Les sépultures délivrent de nombreuses informations mettant en lumière une société de Liangzhu stratifiée en au moins quatre ou cinq classes distinctes, depuis les gens du peuple jusqu’aux plus hauts dirigeants. Le mobilier funéraire des sépultures de haut rang était principalement composé d'objets fabriqués avec un matériau rare : le jade. Nous n'avons pas encore trouvé où se situent les mines de jade de Liangzhu, dont l’exploitation a fini par être concentrée entre les mains de quelques personnes. L'ensemble du processus de recherche, de production et de traitement reflète la centralisation du pouvoir de cette époque.
Considérant que l’unification des croyances est le signe d'une société hautement développée, il est intéressant de souligner qu’au-delà de l’objet d'accompagnement dans les sépultures, le jade avait une autre fonction à Liangzhu : les rituels. Ceci nous permet de déduire qu'il y a environ 5 000 ans, un dieu commun est apparu dans le cours inférieur du fleuve Yangtze dont l’image était véhiculée par le Cong de jade, objet véritablement emblématique de Liangzhu. Cette forme d’unification est le signe d’une société hautement développée.

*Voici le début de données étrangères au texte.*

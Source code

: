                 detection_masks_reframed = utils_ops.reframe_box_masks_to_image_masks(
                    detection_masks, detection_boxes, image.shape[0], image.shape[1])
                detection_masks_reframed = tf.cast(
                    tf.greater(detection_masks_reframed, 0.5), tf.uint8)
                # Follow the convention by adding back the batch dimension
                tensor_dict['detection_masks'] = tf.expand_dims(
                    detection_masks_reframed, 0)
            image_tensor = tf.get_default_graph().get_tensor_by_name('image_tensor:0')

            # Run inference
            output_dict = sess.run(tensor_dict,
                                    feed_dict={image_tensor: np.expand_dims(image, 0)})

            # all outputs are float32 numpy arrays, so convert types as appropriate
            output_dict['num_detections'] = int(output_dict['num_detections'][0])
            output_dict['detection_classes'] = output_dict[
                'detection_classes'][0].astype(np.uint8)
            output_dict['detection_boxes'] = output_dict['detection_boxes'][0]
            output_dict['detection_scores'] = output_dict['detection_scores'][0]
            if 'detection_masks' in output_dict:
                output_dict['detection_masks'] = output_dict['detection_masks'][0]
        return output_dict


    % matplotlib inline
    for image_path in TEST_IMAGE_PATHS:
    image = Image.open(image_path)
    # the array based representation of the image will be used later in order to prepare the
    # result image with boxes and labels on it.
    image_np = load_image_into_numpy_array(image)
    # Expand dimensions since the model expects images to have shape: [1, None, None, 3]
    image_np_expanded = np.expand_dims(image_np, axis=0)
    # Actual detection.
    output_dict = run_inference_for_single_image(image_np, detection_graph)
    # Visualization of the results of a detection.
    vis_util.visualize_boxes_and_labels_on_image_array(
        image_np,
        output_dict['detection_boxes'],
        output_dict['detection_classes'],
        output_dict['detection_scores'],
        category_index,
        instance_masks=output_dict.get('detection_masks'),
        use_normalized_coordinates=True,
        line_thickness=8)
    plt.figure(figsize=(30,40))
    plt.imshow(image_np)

Pour juger les normes d’une civilisation, nous devons résumer nos propres caractéristiques sans pour autant les appliquer à une civilisation tierce. Ainsi, les signes d'entrée dans la civilisation des sociétés de l'Égypte ancienne et de l'Asie occidentale peuvent être les villes de grande envergure, les métaux, les villes, l'écriture alors qu’en Chine, les signes peuvent être le jade, la différenciation des sépultures par classe, les villes, etc. L'importance de l’inscription du site de Liangzhu au patrimoine mondial de l’UNESCO est également la démonstration à l'Occident que l'évolution de la civilisation chinoise est synchronisée avec celle d'autres civilisations comme l'Égypte.

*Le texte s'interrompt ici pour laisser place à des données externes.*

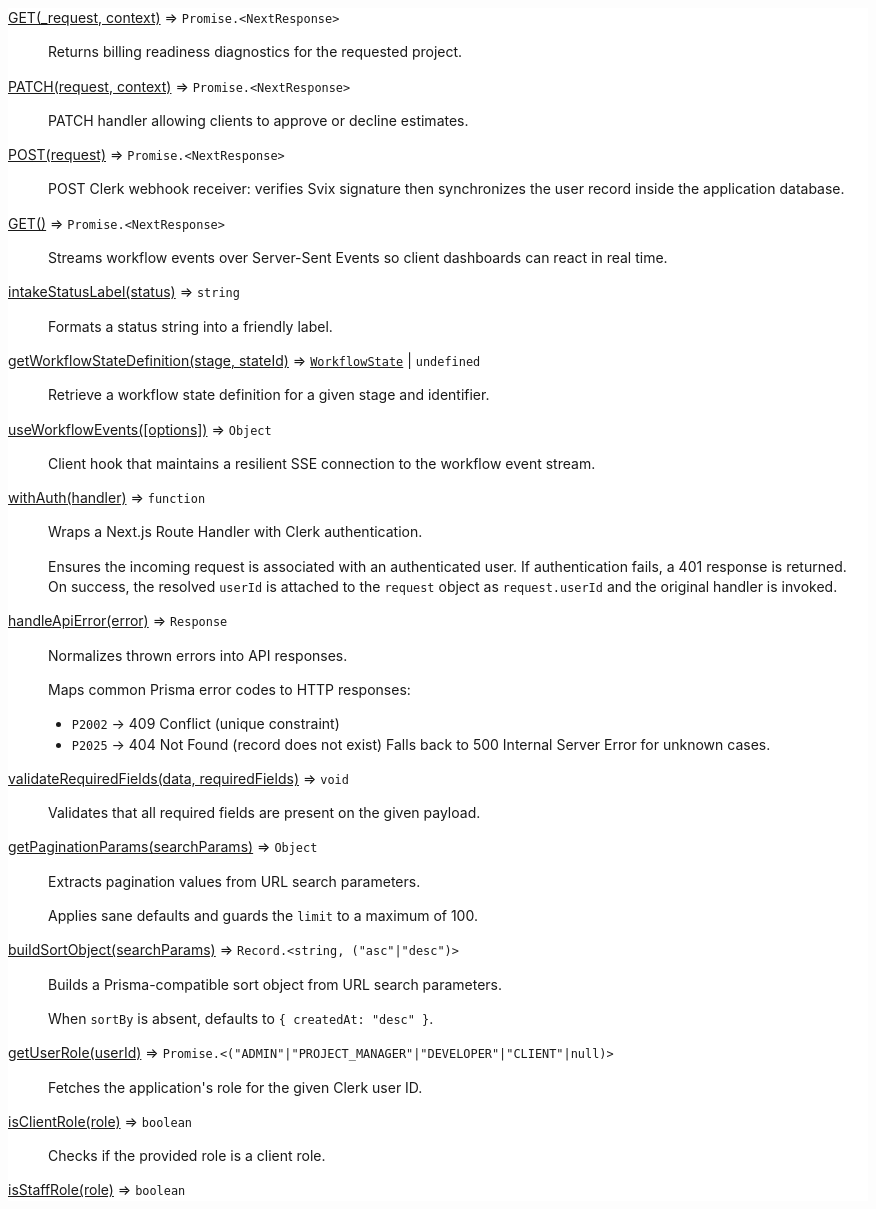 <dt><a href="#GET">GET(_request, context)</a> ⇒ <code>Promise.&lt;NextResponse&gt;</code></dt>
<dd><p>Returns billing readiness diagnostics for the requested project.</p>
</dd>
<dt><a href="#PATCH">PATCH(request, context)</a> ⇒ <code>Promise.&lt;NextResponse&gt;</code></dt>
<dd><p>PATCH handler allowing clients to approve or decline estimates.</p>
</dd>
<dt><a href="#POST">POST(request)</a> ⇒ <code>Promise.&lt;NextResponse&gt;</code></dt>
<dd><p>POST
Clerk webhook receiver: verifies Svix signature then synchronizes the user
record inside the application database.</p>
</dd>
<dt><a href="#GET">GET()</a> ⇒ <code>Promise.&lt;NextResponse&gt;</code></dt>
<dd><p>Streams workflow events over Server-Sent Events so client dashboards can react in real time.</p>
</dd>
<dt><a href="#intakeStatusLabel">intakeStatusLabel(status)</a> ⇒ <code>string</code></dt>
<dd><p>Formats a status string into a friendly label.</p>
</dd>
<dt><a href="#getWorkflowStateDefinition">getWorkflowStateDefinition(stage, stateId)</a> ⇒ <code><a href="#WorkflowState">WorkflowState</a></code> | <code>undefined</code></dt>
<dd><p>Retrieve a workflow state definition for a given stage and identifier.</p>
</dd>
<dt><a href="#useWorkflowEvents">useWorkflowEvents([options])</a> ⇒ <code>Object</code></dt>
<dd><p>Client hook that maintains a resilient SSE connection to the workflow event stream.</p>
</dd>
<dt><a href="#withAuth">withAuth(handler)</a> ⇒ <code>function</code></dt>
<dd><p>Wraps a Next.js Route Handler with Clerk authentication.</p>
<p>Ensures the incoming request is associated with an authenticated user. If
authentication fails, a 401 response is returned. On success, the resolved
<code>userId</code> is attached to the <code>request</code> object as <code>request.userId</code> and the
original handler is invoked.</p>
</dd>
<dt><a href="#handleApiError">handleApiError(error)</a> ⇒ <code>Response</code></dt>
<dd><p>Normalizes thrown errors into API responses.</p>
<p>Maps common Prisma error codes to HTTP responses:</p>
<ul>
<li><code>P2002</code> → 409 Conflict (unique constraint)</li>
<li><code>P2025</code> → 404 Not Found (record does not exist)
Falls back to 500 Internal Server Error for unknown cases.</li>
</ul>
</dd>
<dt><a href="#validateRequiredFields">validateRequiredFields(data, requiredFields)</a> ⇒ <code>void</code></dt>
<dd><p>Validates that all required fields are present on the given payload.</p>
</dd>
<dt><a href="#getPaginationParams">getPaginationParams(searchParams)</a> ⇒ <code>Object</code></dt>
<dd><p>Extracts pagination values from URL search parameters.</p>
<p>Applies sane defaults and guards the <code>limit</code> to a maximum of 100.</p>
</dd>
<dt><a href="#buildSortObject">buildSortObject(searchParams)</a> ⇒ <code>Record.&lt;string, (&quot;asc&quot;|&quot;desc&quot;)&gt;</code></dt>
<dd><p>Builds a Prisma-compatible sort object from URL search parameters.</p>
<p>When <code>sortBy</code> is absent, defaults to <code>{ createdAt: &quot;desc&quot; }</code>.</p>
</dd>
<dt><a href="#getUserRole">getUserRole(userId)</a> ⇒ <code>Promise.&lt;(&quot;ADMIN&quot;|&quot;PROJECT_MANAGER&quot;|&quot;DEVELOPER&quot;|&quot;CLIENT&quot;|null)&gt;</code></dt>
<dd><p>Fetches the application&#39;s role for the given Clerk user ID.</p>
</dd>
<dt><a href="#isClientRole">isClientRole(role)</a> ⇒ <code>boolean</code></dt>
<dd><p>Checks if the provided role is a client role.</p>
</dd>
<dt><a href="#isStaffRole">isStaffRole(role)</a> ⇒ <code>boolean</code></dt>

CNS : Puisqu'il n'existe pas de critères spécifiques, peut-on dire que seul Liangzhu est le témoignage des 5 000 ans de civilisation chinoise ?
Liu Bin : Il y a environ 5 000 ans, la civilisation chinoise était « un ciel constellé d'étoiles », mais peu d'entre elles demeurent intactes. Ce que nous pouvons attester aujourd’hui, c'est que la culture Hongshan située dans le Liaoning, une culture antérieure à Liangzhu ayant débuté il y a 5 000 à 6 000 ans, est l'un des premiers vestiges de la civilisation chinoise qui utilisait également le jade dans les lieux de sépulture. Cependant, toutes les fouilles archéologiques effectuées jusqu'à présent concernaient des sites sacrificiels, aucun n’est un site de peuplement à l’exemple du site de Taosi du district de Xianfen dans la province du Shanxi qui est légèrement postérieur à Liangzhu. De même, à Yulin dans la province du Shaanxi, l'ancienne ville de Shimao construite en pierre, datée d’environ 4 300 ans, n'est pas moins massive que les pyramides égyptiennes.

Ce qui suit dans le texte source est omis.